Author Mary Lawson lives in Kingston Upon Thames with her husband and children but it was her early life in Canada that inspired the characters and settings in her books; Crow Lake, The Other Side Of The Bridge and Road Ends.

“Is that the one with the snow?” A person once said when they asked where her accent comes from, a story that makes her laugh and the audience along with her.

Reading from Road Ends at Waterstone’s book store in Kingston, her voice has an unmistakable Canadian burr which makes the plot, dialogue and humor come alive.

She talked of the inspiration behind her characters:

“I relate to Kate in Crow Lake,” she said. “I feel I know Kate.”

“Arthur Dunn in The Other Side Of The Bridge is  a big solid serious man. I’ve never met someone like him  but I can imagine him there.”

A member of the audience points out that her writing centres on dysfunctional isolated families. She pauses to consider the situations she places her characters in:

“There are no ‘authorities’ in the community that  I grew up in,” she said, “to save the Pye family in Crow Lake.”

The character of Edward in Road Ends was, “very hard to write, he is not a sympathetic character but I wanted people to understand and forgive,” she said.

“Characters evolve. I don’t necessarily know they are going to be like that.”

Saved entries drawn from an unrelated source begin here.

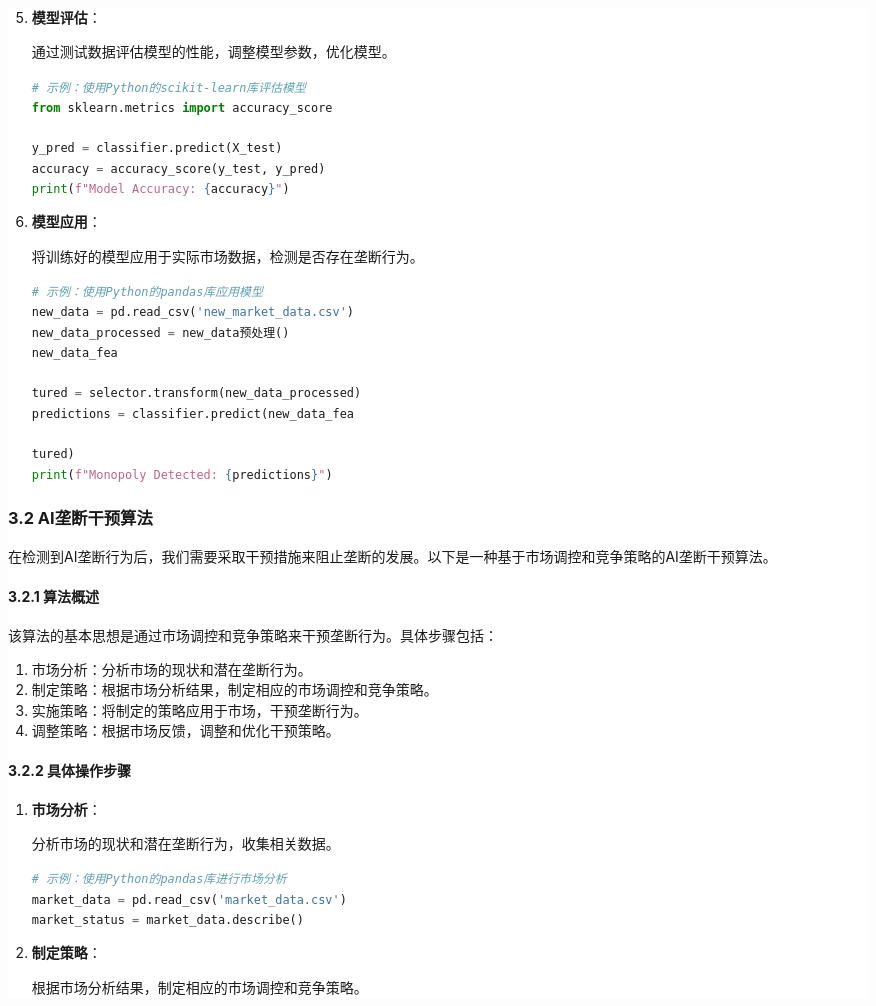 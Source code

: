 5. **模型评估**：

   通过测试数据评估模型的性能，调整模型参数，优化模型。

   ```python
   # 示例：使用Python的scikit-learn库评估模型
   from sklearn.metrics import accuracy_score

   y_pred = classifier.predict(X_test)
   accuracy = accuracy_score(y_test, y_pred)
   print(f"Model Accuracy: {accuracy}")
   ```

6. **模型应用**：

   将训练好的模型应用于实际市场数据，检测是否存在垄断行为。

   ```python
   # 示例：使用Python的pandas库应用模型
   new_data = pd.read_csv('new_market_data.csv')
   new_data_processed = new_data预处理()
   new_data_fea

   tured = selector.transform(new_data_processed)
   predictions = classifier.predict(new_data_fea

   tured)
   print(f"Monopoly Detected: {predictions}")
   ```

### 3.2 AI垄断干预算法

在检测到AI垄断行为后，我们需要采取干预措施来阻止垄断的发展。以下是一种基于市场调控和竞争策略的AI垄断干预算法。

#### 3.2.1 算法概述

该算法的基本思想是通过市场调控和竞争策略来干预垄断行为。具体步骤包括：

1. 市场分析：分析市场的现状和潜在垄断行为。
2. 制定策略：根据市场分析结果，制定相应的市场调控和竞争策略。
3. 实施策略：将制定的策略应用于市场，干预垄断行为。
4. 调整策略：根据市场反馈，调整和优化干预策略。

#### 3.2.2 具体操作步骤

1. **市场分析**：

   分析市场的现状和潜在垄断行为，收集相关数据。

   ```python
   # 示例：使用Python的pandas库进行市场分析
   market_data = pd.read_csv('market_data.csv')
   market_status = market_data.describe()
   ```

2. **制定策略**：

   根据市场分析结果，制定相应的市场调控和竞争策略。
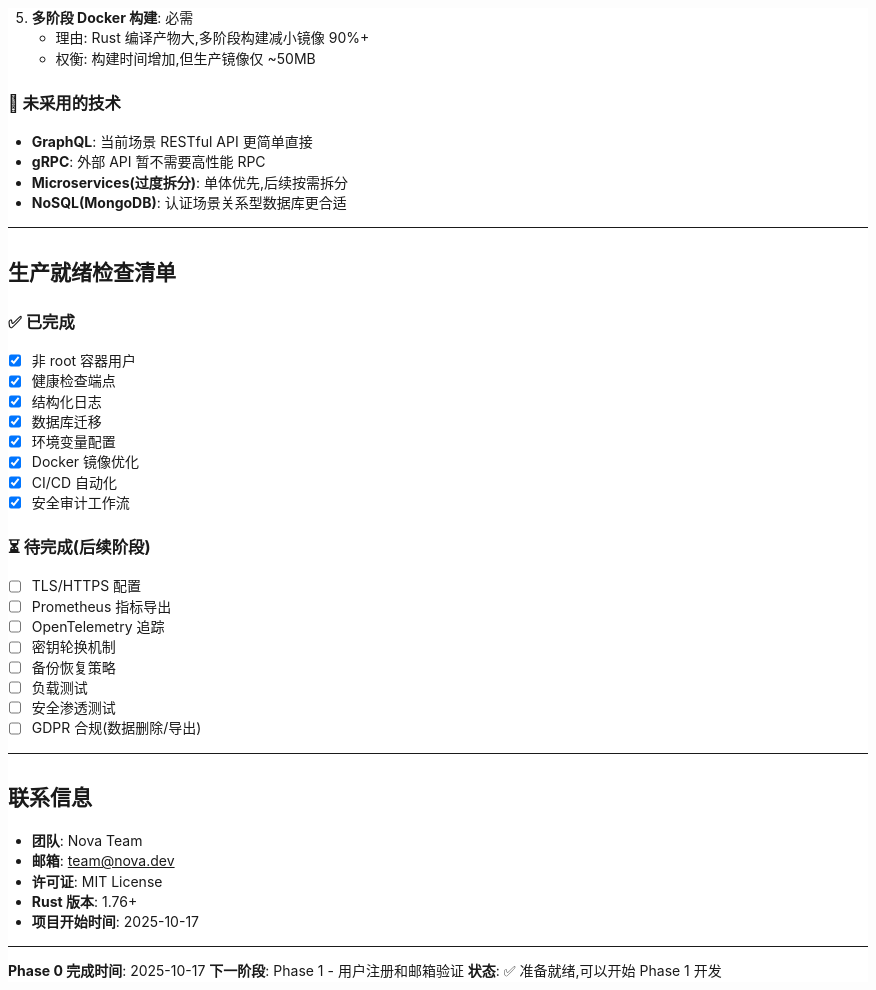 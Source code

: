 5. **多阶段 Docker 构建**: 必需
   - 理由: Rust 编译产物大,多阶段构建减小镜像 90%+
   - 权衡: 构建时间增加,但生产镜像仅 ~50MB

### 🎯 未采用的技术

- **GraphQL**: 当前场景 RESTful API 更简单直接
- **gRPC**: 外部 API 暂不需要高性能 RPC
- **Microservices(过度拆分)**: 单体优先,后续按需拆分
- **NoSQL(MongoDB)**: 认证场景关系型数据库更合适

---

## 生产就绪检查清单

### ✅ 已完成
- [x] 非 root 容器用户
- [x] 健康检查端点
- [x] 结构化日志
- [x] 数据库迁移
- [x] 环境变量配置
- [x] Docker 镜像优化
- [x] CI/CD 自动化
- [x] 安全审计工作流

### ⏳ 待完成(后续阶段)
- [ ] TLS/HTTPS 配置
- [ ] Prometheus 指标导出
- [ ] OpenTelemetry 追踪
- [ ] 密钥轮换机制
- [ ] 备份恢复策略
- [ ] 负载测试
- [ ] 安全渗透测试
- [ ] GDPR 合规(数据删除/导出)

---

## 联系信息

- **团队**: Nova Team
- **邮箱**: team@nova.dev
- **许可证**: MIT License
- **Rust 版本**: 1.76+
- **项目开始时间**: 2025-10-17

---

**Phase 0 完成时间**: 2025-10-17
**下一阶段**: Phase 1 - 用户注册和邮箱验证
**状态**: ✅ 准备就绪,可以开始 Phase 1 开发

Of the difficulty imaginging an unsympathetic character like Edward.

“The character is not me and it’s not making decisions that I would necessarily make.”

She published Crow Lake when she was in her 50s. What does she say of the journey to becoming a published writer.

“It was pure chance,” she said. “There is a ridiculous amount of luck in this business.”

“I’d worked all the way through the Artists and Writer’s Yearbook, there are a lot of pages. I started at the top – I knew I was going to get rejections – I worked my way down.”

“Top agencies expect exclusivity. They will only read if you can guarantee you have not sent it to other agencies. They’ll keep you holding on for 9 months. There’s no cultural shift in this industry.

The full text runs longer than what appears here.